Mais surtout ce dossier se trouve pollué depuis plusieurs mois par les plaintes des avocats d’Ablyazov contre les deux hauts magistrats qui ont eu à s’occuper en premier lieu de cette histoire d’extradition, Nicole Besset, la présidente de la chambre de l’instruction d’Aix-en-Provence et Solange Legras, l’avocate générale. Il est reproché entre autre autres, à Solange Legras d’avoir procédé à l’arrestation d’Ablyazov le 31 juillet 2013 dans des conditions déloyales. En oubliant de dire à ses conseils qu’elle avait eu lieu grâce à l’avocat de la BTA-Bank, Antonin Lévy. Il n’y a là aucune faute. La Cour de cassation a en effet toujours jugé que les conditions d’interpellation  ne sauraient en aucun cas constituer des pièces de procédure soumises au contradictoire. Témoin, les deux arrêts rendus en ce sens par la chambre criminelle de la Cour de cassation, le premier le 17 décembre 2004, le second, le 26 avril 2006. Bref, pour Nicole Besset et Solange Legras, - pour laquelle le Conseil supérieur de la Magistrature(CSM) a estimé qu’elle n’avait commis aucune faute dans cette procédure d’extradition-, c’est l’instruction TGV qui est conduite. Mais quand elles déposent plainte à Paris avec l’avocat de l’Ukraine, Me Guillaume-Denis Faure, l’instruction va à la vitesse d’un train de banlieue. Alors qu’elles ont vu leurs mails et SMS pillés et piratés, précisément lorsqu’elles avaient en charge l’affaire d’extradition de Mukhtar Ablyazov. 

Or, depuis huit mois cette affaire est terminée. Dans sa phase judiciaire tout du moins. Les services de la garde des Sceaux, Christiane Taubira auraient dû faire un compte-rendu de ce dossier au premier ministre Manuel Valls. Il a toute latitude pour signer ou pas le décret d’extradition. Rien n’est réglé à ce jour. Sans doute Ablyazov, qui est détenu depuis plus deux ans, pourrait-il déposer une demande de liberté.  C’est ce à quoi réfléchissent ses avocats nous a déclaré son porte-parole Boris Durande. Qui précise : «  27 mois de détention, c’est long.
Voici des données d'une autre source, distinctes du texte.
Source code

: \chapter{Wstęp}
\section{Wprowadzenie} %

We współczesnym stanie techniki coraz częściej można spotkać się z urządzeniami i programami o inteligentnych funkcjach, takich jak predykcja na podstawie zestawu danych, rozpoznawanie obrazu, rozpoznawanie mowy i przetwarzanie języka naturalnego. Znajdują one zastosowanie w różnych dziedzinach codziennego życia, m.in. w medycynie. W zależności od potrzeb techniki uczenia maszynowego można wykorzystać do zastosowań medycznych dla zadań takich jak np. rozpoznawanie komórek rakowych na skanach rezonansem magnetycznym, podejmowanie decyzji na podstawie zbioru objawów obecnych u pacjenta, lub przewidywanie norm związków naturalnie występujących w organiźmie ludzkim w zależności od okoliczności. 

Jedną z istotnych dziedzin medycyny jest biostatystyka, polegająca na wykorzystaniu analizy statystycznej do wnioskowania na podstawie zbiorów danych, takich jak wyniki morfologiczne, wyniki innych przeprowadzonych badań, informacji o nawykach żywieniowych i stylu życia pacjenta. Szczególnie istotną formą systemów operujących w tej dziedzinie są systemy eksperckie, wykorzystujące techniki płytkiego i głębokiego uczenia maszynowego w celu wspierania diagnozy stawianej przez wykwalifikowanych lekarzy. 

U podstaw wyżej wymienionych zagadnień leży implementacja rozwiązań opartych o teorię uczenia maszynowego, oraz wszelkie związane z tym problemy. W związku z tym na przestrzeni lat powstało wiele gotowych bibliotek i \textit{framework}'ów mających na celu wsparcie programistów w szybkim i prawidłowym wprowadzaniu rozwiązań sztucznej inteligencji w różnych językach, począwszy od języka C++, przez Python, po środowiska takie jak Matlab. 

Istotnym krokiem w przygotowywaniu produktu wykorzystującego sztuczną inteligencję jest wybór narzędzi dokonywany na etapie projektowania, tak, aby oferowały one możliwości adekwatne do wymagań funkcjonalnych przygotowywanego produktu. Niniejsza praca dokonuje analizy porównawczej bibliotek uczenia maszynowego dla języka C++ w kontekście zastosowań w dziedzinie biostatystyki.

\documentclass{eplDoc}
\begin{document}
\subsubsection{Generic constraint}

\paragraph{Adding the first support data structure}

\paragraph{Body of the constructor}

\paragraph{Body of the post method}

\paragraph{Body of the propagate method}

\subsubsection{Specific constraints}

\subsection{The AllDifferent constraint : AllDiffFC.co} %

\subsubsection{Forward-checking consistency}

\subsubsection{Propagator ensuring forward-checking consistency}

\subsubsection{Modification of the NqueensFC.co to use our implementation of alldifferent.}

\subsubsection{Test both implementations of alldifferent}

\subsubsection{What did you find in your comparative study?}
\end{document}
Nous sommes au-delà du délai raisonnable  de deux ans auquel la Cour européenne des droits de l’homme attache un grand prix. » Et Boris Durande de certifier que les avocats tenteront tout pour éviter à leur client l’extradition : recours devant le Conseil d’Etat si le premier ministre Manuel Valls signait le décret, et bien sûr, saisine de la Cour européenne des droits de l’homme de Strasbourg lorsque tous les moyens de droit auront été épuisés.

Reste que si le gouvernement français reculait, disait non à l’extradition de l’ancien président de la BTA-Bank, il pourrait se trouver en difficulté  face à la Russie et à l’Ukraine qui comprendraient mal ces coups de canif portés à l’entraide judiciaire entre la France et ses deux pays. Il risquerait de se mettre à dos le Kazakhstan, dont le président Nazarbaïev s’est déclaré prêt,  dans une interview au Figaro du 9 octobre, à jouer les médiateurs dans les conflits du continent euro-asiatique. Un rôle dans lequel la France devrait être présente.